### Data for this task:
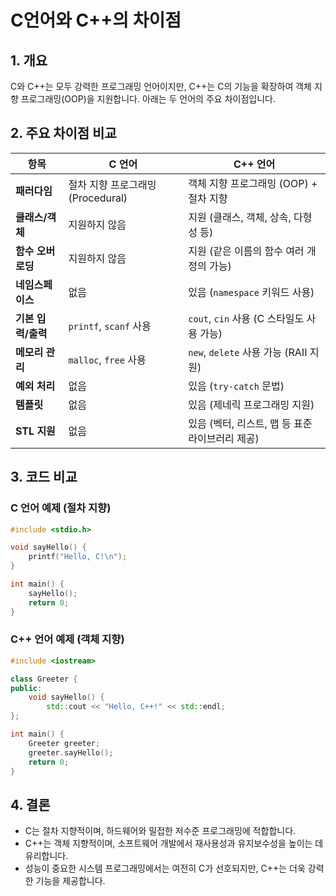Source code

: # C언어와 C++의 차이점

## 1. 개요
C와 C++는 모두 강력한 프로그래밍 언어이지만, C++는 C의 기능을 확장하여 객체 지향 프로그래밍(OOP)을 지원합니다. 아래는 두 언어의 주요 차이점입니다.

## 2. 주요 차이점 비교

| 항목         | C 언어                          | C++ 언어                           |
|-------------|--------------------------------|----------------------------------|
| **패러다임** | 절차 지향 프로그래밍 (Procedural) | 객체 지향 프로그래밍 (OOP) + 절차 지향 |
| **클래스/객체** | 지원하지 않음                   | 지원 (클래스, 객체, 상속, 다형성 등) |
| **함수 오버로딩** | 지원하지 않음                   | 지원 (같은 이름의 함수 여러 개 정의 가능) |
| **네임스페이스** | 없음                            | 있음 (`namespace` 키워드 사용) |
| **기본 입력/출력** | `printf`, `scanf` 사용        | `cout`, `cin` 사용 (C 스타일도 사용 가능) |
| **메모리 관리** | `malloc`, `free` 사용         | `new`, `delete` 사용 가능 (RAII 지원) |
| **예외 처리** | 없음                            | 있음 (`try-catch` 문법) |
| **템플릿** | 없음                            | 있음 (제네릭 프로그래밍 지원) |
| **STL 지원** | 없음                            | 있음 (벡터, 리스트, 맵 등 표준 라이브러리 제공) |

## 3. 코드 비교

### C 언어 예제 (절차 지향)
```c
#include <stdio.h>

void sayHello() {
    printf("Hello, C!\n");
}

int main() {
    sayHello();
    return 0;
}
```

### C++ 언어 예제 (객체 지향)
```cpp
#include <iostream>

class Greeter {
public:
    void sayHello() {
        std::cout << "Hello, C++!" << std::endl;
};

int main() {
    Greeter greeter;
    greeter.sayHello();
    return 0;
}
```

## 4. 결론
- C는 절차 지향적이며, 하드웨어와 밀접한 저수준 프로그래밍에 적합합니다.
- C++는 객체 지향적이며, 소프트웨어 개발에서 재사용성과 유지보수성을 높이는 데 유리합니다.
- 성능이 중요한 시스템 프로그래밍에서는 여전히 C가 선호되지만, C++는 더욱 강력한 기능을 제공합니다.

### What you are asked to do:
Find the word "cout" in the entries above and gather every line that holds it.

### Result of the exercise:
| **기본 입력/출력** | `printf`, `scanf` 사용        | `cout`, `cin` 사용 (C 스타일도 사용 가능) |
        std::cout << "Hello, C++!" << std::endl;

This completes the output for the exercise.